We report a retrospective multicenter study that demonstrates the feasibility of a machine-learning algorithm to predict the development of delayed septic shock from 135,321 patients and multiple definitions of sepsis. We showed that the machine-learning algorithm can provide excellent predictive characteristics at a separate site through the use of transfer learning. The clinical implications of this are multiple. First, we highlighted the need to identify patients at high risk for delayed decompensation because these patients have a significant increase in mortality compared with those who do not progress to septic shock. We then showed favorable test characteristics of machine-learning algorithms for the identification of patients at high risk of delayed septic shock. Finally, we provided evidence that transfer learning can be used in the ED to boost test characteristics of machine-learning algorithms at external sites and improve generalizability and portability. These results can help inform the development and implementation of future machine-learning algorithms to predict the development of conditions or outcomes that are inherently complex and challenging for physicians in the ED.
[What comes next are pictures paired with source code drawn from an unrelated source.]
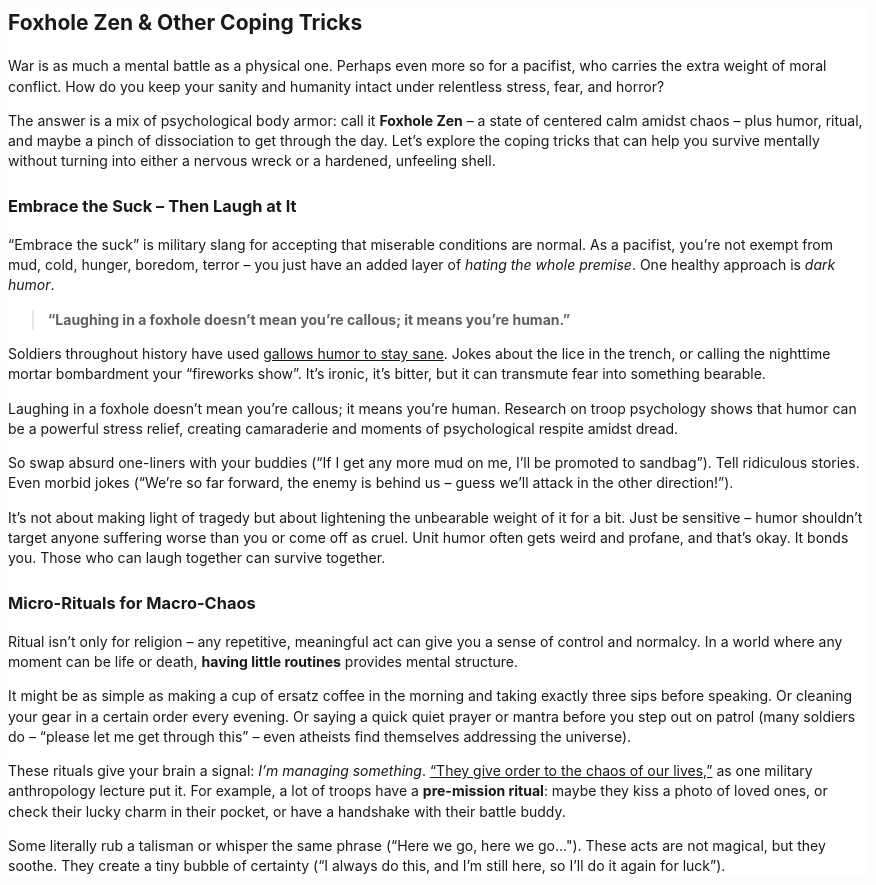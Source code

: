 ## Foxhole Zen & Other Coping Tricks

War is as much a mental battle as a physical one. Perhaps even more so for a pacifist, who carries the extra weight of moral conflict. How do you keep your sanity and humanity intact under relentless stress, fear, and horror? 

The answer is a mix of psychological body armor: call it **Foxhole Zen** – a state of centered calm amidst chaos – plus humor, ritual, and maybe a pinch of dissociation to get through the day. Let’s explore the coping tricks that can help you survive mentally without turning into either a nervous wreck or a hardened, unfeeling shell.

### Embrace the Suck – Then Laugh at It

“Embrace the suck” is military slang for accepting that miserable conditions are normal. As a pacifist, you’re not exempt from mud, cold, hunger, boredom, terror – you just have an added layer of *hating the whole premise*. One healthy approach is *dark humor*. 

> **“Laughing in a foxhole doesn’t mean you’re callous; it means you’re human.”**

Soldiers throughout history have used [gallows humor to stay sane](https://www.cmi.no/publications/file/8619-warfun-diaries-vol-1.pdf). Jokes about the lice in the trench, or calling the nighttime mortar bombardment your “fireworks show”. It’s ironic, it’s bitter, but it can transmute fear into something bearable. 

Laughing in a foxhole doesn’t mean you’re callous; it means you’re human. Research on troop psychology shows that humor can be a powerful stress relief, creating camaraderie and moments of psychological respite amidst dread. 

So swap absurd one-liners with your buddies (“If I get any more mud on me, I’ll be promoted to sandbag”). Tell ridiculous stories. Even morbid jokes (“We’re so far forward, the enemy is behind us – guess we’ll attack in the other direction!”). 

It’s not about making light of tragedy but about lightening the unbearable weight of it for a bit. Just be sensitive – humor shouldn’t target anyone suffering worse than you or come off as cruel. Unit humor often gets weird and profane, and that’s okay. It bonds you. Those who can laugh together can survive together.

### Micro-Rituals for Macro-Chaos

Ritual isn’t only for religion – any repetitive, meaningful act can give you a sense of control and normalcy. In a world where any moment can be life or death, **having little routines** provides mental structure. 

It might be as simple as making a cup of ersatz coffee in the morning and taking exactly three sips before speaking. Or cleaning your gear in a certain order every evening. Or saying a quick quiet prayer or mantra before you step out on patrol (many soldiers do – “please let me get through this” – even atheists find themselves addressing the universe). 

These rituals give your brain a signal: *I’m managing something*. [“They give order to the chaos of our lives,”](https://mwi.westpoint.edu/the-ritual/) as one military anthropology lecture put it. For example, a lot of troops have a **pre-mission ritual**: maybe they kiss a photo of loved ones, or check their lucky charm in their pocket, or have a handshake with their battle buddy. 

Some literally rub a talisman or whisper the same phrase (“Here we go, here we go…"). These acts are not magical, but they soothe. They create a tiny bubble of certainty (“I always do this, and I’m still here, so I’ll do it again for luck”).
We have shown a significantly higher inpatient mortality in patients with delayed septic shock (24.6%) than in those with CMS severe sepsis but without shock (5.5%). Prior investigations demonstrated similar findings across a variety of conditions.^10,26,27 Although this mortality difference is well described, the ability to identify these patients in the ED has been limited by single-center design and small sample sizes of previous studies. Capp et al³ evaluated a cohort of patients (1,336) who progressed to septic shock (111 patients) at least 4 hours after ED arrival and found that female sex, nonpersistent hypotension, bandemia, lactate level greater than 4.0 mmol/L, and history of coronary artery disease were associated with delayed presentation of septic shock. Holder et al²⁸ reported that in a cohort of 582 patients, serum albumin level less than 3.5 g/dL and triage diastolic blood pressure less than 52 mm Hg were also associated with decompensation in 108 patients. Although these findings are important, the clinical utility is challenging to implement because a majority of patients will meet at least one of the above criteria and will likely not progress to septic shock. Use of early warning systems (eg, Modified Early Warning Score, National Early Warning Score, and VitalPAC early warning score) for the prediction of adverse events from patients with sepsis has been described in the literature.^29–32 These scoring systems have performed better than the quick SOFA and systemic inflammatory response syndrome for the prediction of adverse events, but their use has been limited by moderate test performance characteristics in septic patients.¹²

The field of machine learning refers to a subset of artificial intelligence that automates analytic model building to identify patterns in data to predict outcomes. In particular, machine-learning algorithms are powerful tools for the detection of complicated and nonlinear outcomes when traditional statistical methods (eg, linear regression, recursive partitioning) are overrun by a large number of variables. Recently, machine-learning algorithms have shown superior test characteristics in the prediction of sepsis in the ED and may decrease mortality.^13,14 The Artificial Intelligence Sepsis Expert algorithm used in this study has previously been shown to have good performance in the detection of sepsis in the ICU at various prediction windows (4, 6, 8, and 12 hours), using 65 readily available variables that yield easily interpretable scores and can be calculated in real time.¹⁵ Using the same algorithm, but with decreased number of variables for better portability across hospital systems, we found that regardless of the definition of sepsis used, an AUC ROC greater than 0.8 for the prediction of delayed septic shock was found for both the development and validation site up to 12 hours in advance. We found that the majority of patients who experienced a delay in the development of septic shock did so at a median of 7.6 hours (validation site) and 9.9 hours (development site), the majority of which occurred after transfer out of the ED.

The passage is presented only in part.